Alabama Insurance Commissioner David Parsons today warned Alabama consumers and insurance agents of an outbreak of fraudulently operated health insurance programs.
The Department has issued a bulletin spelling out the dangers of unauthorized insurers and describing the commonly used schemes they use in selling and in recruiting agents to sell their bogus healthcare plans. A bulletin was issued to all Alabama licenses insurance companies and requests have been made to them to distribute it to all their agents.
Parsons stated: “Alabama insurance agents need to be wary of solicitations by companies who are offering products which seem too good to be true. Insurance agents risk loss of their licenses, felony prosecution and actual personal financial liability if they participate in selling healthcare plans offered by unauthorized insurers.”
The Alabama Insurance Department has taken action against six unauthorized health plans in the past twelve months. Each of these plans had recruited licensed agents to market products to unsuspecting employers. The Department is presently investigating several other plans operating in the state. Parsons stated: “It is important the warning goes to insurance agents as they are the first line of defense against these unscrupulous operators.”

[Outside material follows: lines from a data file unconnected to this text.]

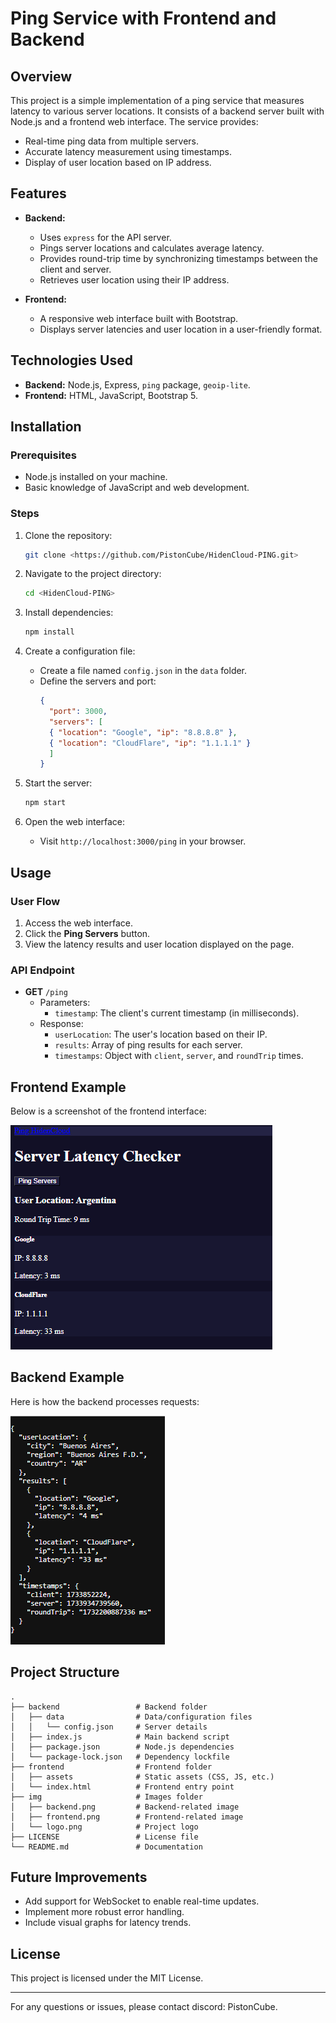 # Ping Service with Frontend and Backend

## Overview
This project is a simple implementation of a ping service that measures latency to various server locations. It consists of a backend server built with Node.js and a frontend web interface. The service provides:

- Real-time ping data from multiple servers.
- Accurate latency measurement using timestamps.
- Display of user location based on IP address.

## Features
- **Backend:**
  - Uses `express` for the API server.
  - Pings server locations and calculates average latency.
  - Provides round-trip time by synchronizing timestamps between the client and server.
  - Retrieves user location using their IP address.

- **Frontend:**
  - A responsive web interface built with Bootstrap.
  - Displays server latencies and user location in a user-friendly format.

## Technologies Used
- **Backend:** Node.js, Express, `ping` package, `geoip-lite`.
- **Frontend:** HTML, JavaScript, Bootstrap 5.

## Installation

### Prerequisites
- Node.js installed on your machine.
- Basic knowledge of JavaScript and web development.

### Steps
1. Clone the repository:
   ```bash
   git clone <https://github.com/PistonCube/HidenCloud-PING.git>
   ```

2. Navigate to the project directory:
   ```bash
   cd <HidenCloud-PING>
   ```

3. Install dependencies:
   ```bash
   npm install
   ```

4. Create a configuration file:
   - Create a file named `config.json` in the `data` folder.
   - Define the servers and port:
     ```json
     {
       "port": 3000,
       "servers": [
       { "location": "Google", "ip": "8.8.8.8" },
       { "location": "CloudFlare", "ip": "1.1.1.1" }
       ]
     }
     ```

5. Start the server:
   ```bash
   npm start
   ```

6. Open the web interface:
   - Visit `http://localhost:3000/ping` in your browser.

## Usage

### User Flow
1. Access the web interface.
2. Click the **Ping Servers** button.
3. View the latency results and user location displayed on the page.

### API Endpoint
- **GET** `/ping`
  - Parameters:
    - `timestamp`: The client's current timestamp (in milliseconds).
  - Response:
    - `userLocation`: The user's location based on their IP.
    - `results`: Array of ping results for each server.
    - `timestamps`: Object with `client`, `server`, and `roundTrip` times.

## Frontend Example
Below is a screenshot of the frontend interface:

![Frontend Interface](./img/frontend.png)

## Backend Example
Here is how the backend processes requests:

![Backend Process](./img/backend.png)

## Project Structure
```plaintext
.
├── backend                 # Backend folder
│   ├── data                # Data/configuration files
│   │   └── config.json     # Server details
│   ├── index.js            # Main backend script
│   ├── package.json        # Node.js dependencies
│   └── package-lock.json   # Dependency lockfile
├── frontend                # Frontend folder
│   ├── assets              # Static assets (CSS, JS, etc.)
│   └── index.html          # Frontend entry point
├── img                     # Images folder
│   ├── backend.png         # Backend-related image
│   ├── frontend.png        # Frontend-related image
│   └── logo.png            # Project logo
├── LICENSE                 # License file
└── README.md               # Documentation

```

## Future Improvements
- Add support for WebSocket to enable real-time updates.
- Implement more robust error handling.
- Include visual graphs for latency trends.

## License
This project is licensed under the MIT License.

---

For any questions or issues, please contact discord: PistonCube.


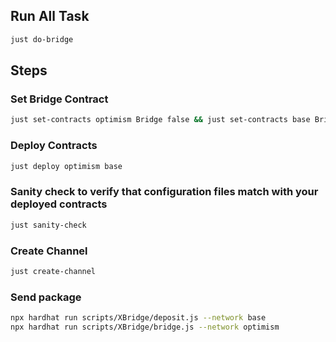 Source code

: ## Run All Task

```bash
just do-bridge
```

## Steps

### Set Bridge Contract

```bash
just set-contracts optimism Bridge false && just set-contracts base Bridge false
```

### Deploy Contracts

```bash
just deploy optimism base
```

### Sanity check to verify that configuration files match with your deployed contracts

```bash
just sanity-check
```

### Create Channel

```bash
just create-channel
```

### Send package

```bash
npx hardhat run scripts/XBridge/deposit.js --network base
npx hardhat run scripts/XBridge/bridge.js --network optimism
```
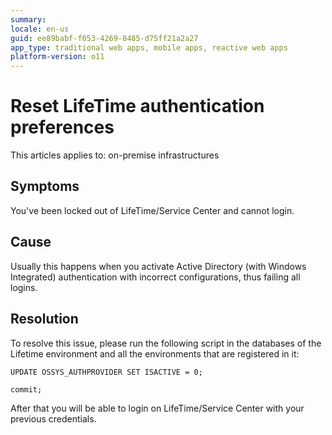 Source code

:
 ```yaml
---
summary:
locale: en-us
guid: ee89babf-f053-4269-8485-d75ff21a2a27
app_type: traditional web apps, mobile apps, reactive web apps
platform-version: o11
---
```


# Reset LifeTime authentication preferences

This articles applies to: on-premise infrastructures

## Symptoms

You've been locked out of LifeTime/Service Center and cannot login.

## Cause

Usually this happens when you activate Active Directory (with Windows Integrated) authentication with incorrect configurations, thus failing all logins.

## Resolution

To resolve this issue, please run the following script in the databases of the Lifetime environment and all the environments that are registered in it:

`UPDATE OSSYS_AUTHPROVIDER SET ISACTIVE = 0;`

`commit;`

After that you will be able to login on LifeTime/Service Center with your previous credentials.

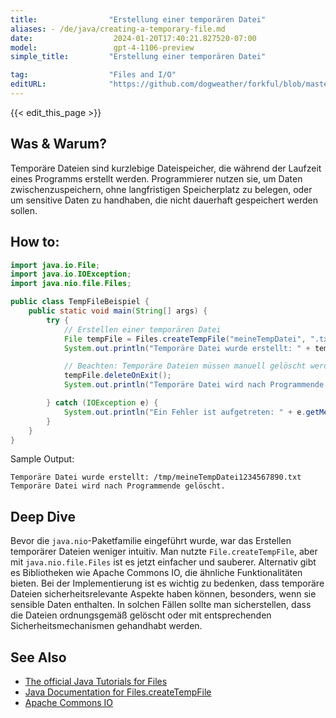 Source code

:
 ```yaml
---
title:                "Erstellung einer temporären Datei"
aliases: - /de/java/creating-a-temporary-file.md
date:                  2024-01-20T17:40:21.827520-07:00
model:                 gpt-4-1106-preview
simple_title:         "Erstellung einer temporären Datei"

tag:                  "Files and I/O"
editURL:              "https://github.com/dogweather/forkful/blob/master/content/de/java/creating-a-temporary-file.md"
---
```


{{< edit_this_page >}}

## Was & Warum?
Temporäre Dateien sind kurzlebige Dateispeicher, die während der Laufzeit eines Programms erstellt werden. Programmierer nutzen sie, um Daten zwischenzuspeichern, ohne langfristigen Speicherplatz zu belegen, oder um sensitive Daten zu handhaben, die nicht dauerhaft gespeichert werden sollen.

## How to:
```java
import java.io.File;
import java.io.IOException;
import java.nio.file.Files;

public class TempFileBeispiel {
    public static void main(String[] args) {
        try {
            // Erstellen einer temporären Datei
            File tempFile = Files.createTempFile("meineTempDatei", ".txt").toFile();
            System.out.println("Temporäre Datei wurde erstellt: " + tempFile.getAbsolutePath());

            // Beachten: Temporäre Dateien müssen manuell gelöscht werden
            tempFile.deleteOnExit();
            System.out.println("Temporäre Datei wird nach Programmende gelöscht.");

        } catch (IOException e) {
            System.out.println("Ein Fehler ist aufgetreten: " + e.getMessage());
        }
    }
}
```
Sample Output:
```
Temporäre Datei wurde erstellt: /tmp/meineTempDatei1234567890.txt
Temporäre Datei wird nach Programmende gelöscht.
```

## Deep Dive
Bevor die `java.nio`-Paketfamilie eingeführt wurde, war das Erstellen temporärer Dateien weniger intuitiv. Man nutzte `File.createTempFile`, aber mit `java.nio.file.Files` ist es jetzt einfacher und sauberer. Alternativ gibt es Bibliotheken wie Apache Commons IO, die ähnliche Funktionalitäten bieten. Bei der Implementierung ist es wichtig zu bedenken, dass temporäre Dateien sicherheitsrelevante Aspekte haben können, besonders, wenn sie sensible Daten enthalten. In solchen Fällen sollte man sicherstellen, dass die Dateien ordnungsgemäß gelöscht oder mit entsprechenden Sicherheitsmechanismen gehandhabt werden.

## See Also
- [The official Java Tutorials for Files](https://docs.oracle.com/javase/tutorial/essential/io/file.html)
- [Java Documentation for Files.createTempFile](https://docs.oracle.com/javase/8/docs/api/java/nio/file/Files.html#createTempFile-java.lang.String-java.lang.String-java.nio.file.attribute.FileAttribute...-)
- [Apache Commons IO](https://commons.apache.org/proper/commons-io/)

The Department’s bulletin to licensed agents emphasizes that not only does the selling of these unauthorized plans jeopardize and hurt Alabama consumers and employers and the health industry in Alabama as a whole, but it also subjects the individual agents to disciplinary actions, which could include suspension or revocation of their licenses. It is important to note that not only does the agent risk administrative actions, it may subject the agent to actual personal liability from unpaid claims and losses. It is the Department’s position that each agent is responsible for diligently investigating an insurance entity before agreeing to represent it for personal gain.
If an agent or producer or consumer have a question regarding the authority of an insurance company to conduct insurance activity in Alabama, said individual can call the Insurance Department at 1-800-433-3966 or go directly to the Department’s web-site at http://www.aldoi.gov/.
The Department further issued the following warning signs; (1) the product looks or operates like insurance but (a) claims it is not, or (b) claims it is an ERISA Plan and is only providing “benefits” and is not insurance. (2) Avoids the use of insurance terminology, i.e., use of the words (a) “consultant fees” or “fee” instead of “commissions”; (b) “contributions” “not premiums”; (c) the sell of the product by “labor consultants” or “business agents” who enroll or negotiate with potential members, not producers. (3) Producers have no commission schedule or fixed commission rates and the term “fees” is used. (4) Producers are asked to market and sell on “ERISA” Plan or “Union Plan”. Be advised coverage provided by legitimate, single employer ERISA Plans arise from the employer/employee relationship and is not marketed or sold by insurance producers. (5) The product claims to be “fully funded, “fully insured” or “reinsured”, with the name of the carrier insuring or underwriting the product it is never listed and if it is listed may not exist. (6) Producers are instructed to market and sell the plan to both individuals and employers who are required to join and pay dues to a trade, occupation, occupational or consumer associations solely to obtain the help of the coverage. Enrollees do not control or sponsor the activities of the association and are not to give the association bylaws or voting rights information. (7) Producers are asked to market and sell an “employee leasing” arrangement, i.e., place individuals in-groups into “a professional employee organization” or a “PEO” which provides self-funded health coverage. The PEO is not licensed by the state of Alabama as a staff leasing service company, nor does it pay the wages of the employees. (8) By this product the company accepts and covers individuals or groups with pre-existing conditions, even though these individuals and groups have no credible coverage. (9) The product advertises unusually low premiums and/or usually generous benefits, low or no minimal requirements for participation, and loose and/or no underwriting guidelines.
The bottom line is if this coverage or benefits look too good to be true it probably is. Be extremely careful with any new health insurance plan that you hear about and investigate thoroughly before you sell, solicit, or buy it.